That last tidbit is perhaps most important. Initially, some fans thought May would be coming back as a reliever because he’s missed so much time and would be returning for the final ~6 weeks of the regular season.
But the fact the Dodgers took longer with his rehab and (sort of) unleashed him in his first MLB game action since May of 2021 shows he’s fully expected to be a starter and that he’ll be relied upon for important postseason innings.
Dustin May’s return to the Dodgers may have saved the postseason rotation
The Dodgers have long been invested in May’s future, as evidenced to the start of his MLB career. His debut in 2019 was promising, and then he immediately provided an impact during the shortened 2020 season, seeing action in six postseason games (though the results weren’t the greatest).
Nonetheless, May already rocking with his full arsenal (sinker, curveball, four-seamer, cutter and changeup) has to change manager Dave Roberts’ plan for the postseason.
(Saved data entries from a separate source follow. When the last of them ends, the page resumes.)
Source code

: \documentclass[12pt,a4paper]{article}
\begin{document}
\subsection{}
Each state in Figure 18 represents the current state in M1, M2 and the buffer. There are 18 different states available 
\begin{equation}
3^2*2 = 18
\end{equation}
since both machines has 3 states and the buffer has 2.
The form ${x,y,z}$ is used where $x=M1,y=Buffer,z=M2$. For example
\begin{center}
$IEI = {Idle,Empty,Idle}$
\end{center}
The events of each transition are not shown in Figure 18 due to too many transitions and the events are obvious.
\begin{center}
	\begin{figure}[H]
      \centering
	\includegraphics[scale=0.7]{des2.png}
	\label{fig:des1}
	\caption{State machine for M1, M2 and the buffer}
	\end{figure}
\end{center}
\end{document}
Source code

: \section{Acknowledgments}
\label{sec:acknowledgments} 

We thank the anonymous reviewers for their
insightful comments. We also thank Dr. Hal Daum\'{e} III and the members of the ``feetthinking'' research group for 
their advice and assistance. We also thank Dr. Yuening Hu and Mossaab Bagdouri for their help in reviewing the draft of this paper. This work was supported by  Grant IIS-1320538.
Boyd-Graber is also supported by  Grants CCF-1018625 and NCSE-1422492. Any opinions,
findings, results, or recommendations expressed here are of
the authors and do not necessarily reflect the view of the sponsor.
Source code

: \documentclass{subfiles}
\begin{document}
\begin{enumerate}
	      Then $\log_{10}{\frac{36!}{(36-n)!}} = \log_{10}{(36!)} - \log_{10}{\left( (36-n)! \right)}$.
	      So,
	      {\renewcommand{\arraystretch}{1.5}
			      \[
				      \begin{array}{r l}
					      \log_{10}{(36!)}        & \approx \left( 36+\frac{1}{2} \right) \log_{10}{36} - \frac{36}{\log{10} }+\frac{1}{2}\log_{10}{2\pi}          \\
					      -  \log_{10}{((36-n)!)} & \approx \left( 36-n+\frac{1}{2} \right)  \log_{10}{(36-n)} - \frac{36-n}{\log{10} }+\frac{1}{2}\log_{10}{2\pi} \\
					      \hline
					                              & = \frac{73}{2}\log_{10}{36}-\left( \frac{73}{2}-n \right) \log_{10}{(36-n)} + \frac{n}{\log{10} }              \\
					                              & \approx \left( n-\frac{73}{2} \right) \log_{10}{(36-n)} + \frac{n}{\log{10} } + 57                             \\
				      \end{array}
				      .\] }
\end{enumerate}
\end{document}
Maybe Heaney is demoted to a bullpen role for multi-inning work? Perhaps the same goes for Anderson if Kershaw stays healthy?
It’s just wild the Dodgers have lost Buehler, Max Scherzer and Trevor Bauer, but still have the requisite depth to be a postseason behemoth.
But you have to admit for a second there, Dodgers fans, that it was a bit nerve-wracking to know Buehler wouldn’t be there for a 2022 run with Kershaw being shelved with a back injury. Nobody’s doubting Urías, Anderson and Gonsolin, but when you had a staff that allowed two of those guys to be luxurious depth options, it was much more comforting.
Thankfully, May is back and looked like an ace against the Marlins. That’s step one. He’ll battle Miami once more over the weekend and will then be lined up to face the San Diego Padres for his next two, which should give fans a better gauge of how he’ll look against a contender.